SUPPLIED MATERIAL section start

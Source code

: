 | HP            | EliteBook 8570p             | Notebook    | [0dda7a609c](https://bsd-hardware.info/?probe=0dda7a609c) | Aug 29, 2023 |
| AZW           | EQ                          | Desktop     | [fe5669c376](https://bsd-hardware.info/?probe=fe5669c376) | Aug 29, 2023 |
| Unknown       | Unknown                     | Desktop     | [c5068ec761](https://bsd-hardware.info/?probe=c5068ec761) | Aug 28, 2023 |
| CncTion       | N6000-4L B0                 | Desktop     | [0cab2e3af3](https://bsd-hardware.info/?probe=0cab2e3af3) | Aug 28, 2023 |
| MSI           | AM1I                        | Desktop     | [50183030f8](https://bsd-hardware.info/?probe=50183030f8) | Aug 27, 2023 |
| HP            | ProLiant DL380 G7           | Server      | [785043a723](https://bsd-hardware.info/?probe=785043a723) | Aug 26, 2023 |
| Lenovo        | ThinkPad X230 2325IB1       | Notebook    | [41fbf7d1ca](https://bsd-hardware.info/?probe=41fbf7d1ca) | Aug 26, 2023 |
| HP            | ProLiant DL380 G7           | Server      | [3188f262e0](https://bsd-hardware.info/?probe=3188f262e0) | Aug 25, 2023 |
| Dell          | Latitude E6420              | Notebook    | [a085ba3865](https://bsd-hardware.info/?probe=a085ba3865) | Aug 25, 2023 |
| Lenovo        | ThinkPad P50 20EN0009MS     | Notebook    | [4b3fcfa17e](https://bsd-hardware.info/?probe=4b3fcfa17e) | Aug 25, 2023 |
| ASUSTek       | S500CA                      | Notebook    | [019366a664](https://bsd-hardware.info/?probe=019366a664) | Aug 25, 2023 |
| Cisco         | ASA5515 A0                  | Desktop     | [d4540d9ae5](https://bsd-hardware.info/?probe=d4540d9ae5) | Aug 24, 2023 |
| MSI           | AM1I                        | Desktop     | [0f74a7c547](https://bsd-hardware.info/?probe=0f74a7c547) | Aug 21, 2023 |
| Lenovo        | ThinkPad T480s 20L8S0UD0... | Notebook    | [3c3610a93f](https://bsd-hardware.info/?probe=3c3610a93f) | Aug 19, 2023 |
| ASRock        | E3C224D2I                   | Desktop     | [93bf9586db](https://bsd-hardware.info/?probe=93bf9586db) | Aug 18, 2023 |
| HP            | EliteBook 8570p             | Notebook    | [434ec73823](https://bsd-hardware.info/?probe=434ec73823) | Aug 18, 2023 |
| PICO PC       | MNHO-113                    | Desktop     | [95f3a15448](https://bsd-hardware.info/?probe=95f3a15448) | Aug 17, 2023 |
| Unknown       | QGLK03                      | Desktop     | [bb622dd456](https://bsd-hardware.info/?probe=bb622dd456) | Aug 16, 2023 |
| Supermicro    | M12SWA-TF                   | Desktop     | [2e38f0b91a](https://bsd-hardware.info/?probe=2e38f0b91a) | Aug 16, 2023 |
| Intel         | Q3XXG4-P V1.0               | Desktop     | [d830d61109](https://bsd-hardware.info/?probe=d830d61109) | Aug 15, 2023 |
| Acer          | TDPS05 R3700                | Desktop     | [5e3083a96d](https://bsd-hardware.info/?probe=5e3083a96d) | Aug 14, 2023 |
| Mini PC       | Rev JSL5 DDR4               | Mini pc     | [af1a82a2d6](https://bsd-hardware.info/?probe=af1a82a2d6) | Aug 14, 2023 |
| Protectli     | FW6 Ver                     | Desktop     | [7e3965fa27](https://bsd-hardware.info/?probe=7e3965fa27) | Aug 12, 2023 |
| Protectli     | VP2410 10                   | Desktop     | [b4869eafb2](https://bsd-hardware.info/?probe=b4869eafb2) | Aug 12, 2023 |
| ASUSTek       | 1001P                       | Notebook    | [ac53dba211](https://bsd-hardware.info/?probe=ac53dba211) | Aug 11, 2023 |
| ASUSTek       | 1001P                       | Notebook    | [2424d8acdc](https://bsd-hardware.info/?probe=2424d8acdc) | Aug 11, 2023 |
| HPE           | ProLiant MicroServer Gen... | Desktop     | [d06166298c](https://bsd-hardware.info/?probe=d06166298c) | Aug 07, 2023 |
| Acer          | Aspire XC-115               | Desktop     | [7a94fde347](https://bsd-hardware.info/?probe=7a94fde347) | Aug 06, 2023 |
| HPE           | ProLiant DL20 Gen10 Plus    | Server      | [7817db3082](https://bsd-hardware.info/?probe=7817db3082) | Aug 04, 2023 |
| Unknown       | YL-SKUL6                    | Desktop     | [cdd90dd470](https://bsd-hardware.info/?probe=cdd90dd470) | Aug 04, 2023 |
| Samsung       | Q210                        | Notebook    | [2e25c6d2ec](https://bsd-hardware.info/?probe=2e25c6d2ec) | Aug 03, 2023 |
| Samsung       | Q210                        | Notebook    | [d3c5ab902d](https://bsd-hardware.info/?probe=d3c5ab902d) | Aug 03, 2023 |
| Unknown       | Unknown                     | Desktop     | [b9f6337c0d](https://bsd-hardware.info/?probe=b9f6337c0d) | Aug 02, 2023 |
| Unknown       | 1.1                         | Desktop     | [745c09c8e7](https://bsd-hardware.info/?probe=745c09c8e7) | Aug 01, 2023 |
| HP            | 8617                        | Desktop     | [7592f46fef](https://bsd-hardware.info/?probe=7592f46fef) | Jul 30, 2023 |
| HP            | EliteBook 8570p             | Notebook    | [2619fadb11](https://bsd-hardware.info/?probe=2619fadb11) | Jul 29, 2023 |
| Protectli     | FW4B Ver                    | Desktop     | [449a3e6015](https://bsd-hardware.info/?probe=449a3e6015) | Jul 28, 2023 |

SUPPLIED MATERIAL section end

## DIRECTIONS
Copy out the records once more, exactly as they are written.

## FINISHED TASK
Source code

: | HP            | EliteBook 8570p             | Notebook    | [0dda7a609c](https://bsd-hardware.info/?probe=0dda7a609c) | Aug 29, 2023 |
| AZW           | EQ                          | Desktop     | [fe5669c376](https://bsd-hardware.info/?probe=fe5669c376) | Aug 29, 2023 |
| Unknown       | Unknown                     | Desktop     | [c5068ec761](https://bsd-hardware.info/?probe=c5068ec761) | Aug 28, 2023 |
| CncTion       | N6000-4L B0                 | Desktop     | [0cab2e3af3](https://bsd-hardware.info/?probe=0cab2e3af3) | Aug 28, 2023 |
| MSI           | AM1I                        | Desktop     | [50183030f8](https://bsd-hardware.info/?probe=50183030f8) | Aug 27, 2023 |
| HP            | ProLiant DL380 G7           | Server      | [785043a723](https://bsd-hardware.info/?probe=785043a723) | Aug 26, 2023 |
| Lenovo        | ThinkPad X230 2325IB1       | Notebook    | [41fbf7d1ca](https://bsd-hardware.info/?probe=41fbf7d1ca) | Aug 26, 2023 |
| HP            | ProLiant DL380 G7           | Server      | [3188f262e0](https://bsd-hardware.info/?probe=3188f262e0) | Aug 25, 2023 |
| Dell          | Latitude E6420              | Notebook    | [a085ba3865](https://bsd-hardware.info/?probe=a085ba3865) | Aug 25, 2023 |
| Lenovo        | ThinkPad P50 20EN0009MS     | Notebook    | [4b3fcfa17e](https://bsd-hardware.info/?probe=4b3fcfa17e) | Aug 25, 2023 |
| ASUSTek       | S500CA                      | Notebook    | [019366a664](https://bsd-hardware.info/?probe=019366a664) | Aug 25, 2023 |
| Cisco         | ASA5515 A0                  | Desktop     | [d4540d9ae5](https://bsd-hardware.info/?probe=d4540d9ae5) | Aug 24, 2023 |
| MSI           | AM1I                        | Desktop     | [0f74a7c547](https://bsd-hardware.info/?probe=0f74a7c547) | Aug 21, 2023 |
| Lenovo        | ThinkPad T480s 20L8S0UD0... | Notebook    | [3c3610a93f](https://bsd-hardware.info/?probe=3c3610a93f) | Aug 19, 2023 |
| ASRock        | E3C224D2I                   | Desktop     | [93bf9586db](https://bsd-hardware.info/?probe=93bf9586db) | Aug 18, 2023 |
| HP            | EliteBook 8570p             | Notebook    | [434ec73823](https://bsd-hardware.info/?probe=434ec73823) | Aug 18, 2023 |
| PICO PC       | MNHO-113                    | Desktop     | [95f3a15448](https://bsd-hardware.info/?probe=95f3a15448) | Aug 17, 2023 |
| Unknown       | QGLK03                      | Desktop     | [bb622dd456](https://bsd-hardware.info/?probe=bb622dd456) | Aug 16, 2023 |
| Supermicro    | M12SWA-TF                   | Desktop     | [2e38f0b91a](https://bsd-hardware.info/?probe=2e38f0b91a) | Aug 16, 2023 |
| Intel         | Q3XXG4-P V1.0               | Desktop     | [d830d61109](https://bsd-hardware.info/?probe=d830d61109) | Aug 15, 2023 |
| Acer          | TDPS05 R3700                | Desktop     | [5e3083a96d](https://bsd-hardware.info/?probe=5e3083a96d) | Aug 14, 2023 |
| Mini PC       | Rev JSL5 DDR4               | Mini pc     | [af1a82a2d6](https://bsd-hardware.info/?probe=af1a82a2d6) | Aug 14, 2023 |
| Protectli     | FW6 Ver                     | Desktop     | [7e3965fa27](https://bsd-hardware.info/?probe=7e3965fa27) | Aug 12, 2023 |
| Protectli     | VP2410 10                   | Desktop     | [b4869eafb2](https://bsd-hardware.info/?probe=b4869eafb2) | Aug 12, 2023 |
| ASUSTek       | 1001P                       | Notebook    | [ac53dba211](https://bsd-hardware.info/?probe=ac53dba211) | Aug 11, 2023 |
| ASUSTek       | 1001P                       | Notebook    | [2424d8acdc](https://bsd-hardware.info/?probe=2424d8acdc) | Aug 11, 2023 |
| HPE           | ProLiant MicroServer Gen... | Desktop     | [d06166298c](https://bsd-hardware.info/?probe=d06166298c) | Aug 07, 2023 |
| Acer          | Aspire XC-115               | Desktop     | [7a94fde347](https://bsd-hardware.info/?probe=7a94fde347) | Aug 06, 2023 |
| HPE           | ProLiant DL20 Gen10 Plus    | Server      | [7817db3082](https://bsd-hardware.info/?probe=7817db3082) | Aug 04, 2023 |
| Unknown       | YL-SKUL6                    | Desktop     | [cdd90dd470](https://bsd-hardware.info/?probe=cdd90dd470) | Aug 04, 2023 |
| Samsung       | Q210                        | Notebook    | [2e25c6d2ec](https://bsd-hardware.info/?probe=2e25c6d2ec) | Aug 03, 2023 |
| Samsung       | Q210                        | Notebook    | [d3c5ab902d](https://bsd-hardware.info/?probe=d3c5ab902d) | Aug 03, 2023 |
| Unknown       | Unknown                     | Desktop     | [b9f6337c0d](https://bsd-hardware.info/?probe=b9f6337c0d) | Aug 02, 2023 |
| Unknown       | 1.1                         | Desktop     | [745c09c8e7](https://bsd-hardware.info/?probe=745c09c8e7) | Aug 01, 2023 |
| HP            | 8617                        | Desktop     | [7592f46fef](https://bsd-hardware.info/?probe=7592f46fef) | Jul 30, 2023 |
| HP            | EliteBook 8570p             | Notebook    | [2619fadb11](https://bsd-hardware.info/?probe=2619fadb11) | Jul 29, 2023 |
| Protectli     | FW4B Ver                    | Desktop     | [449a3e6015](https://bsd-hardware.info/?probe=449a3e6015) | Jul 28, 2023 |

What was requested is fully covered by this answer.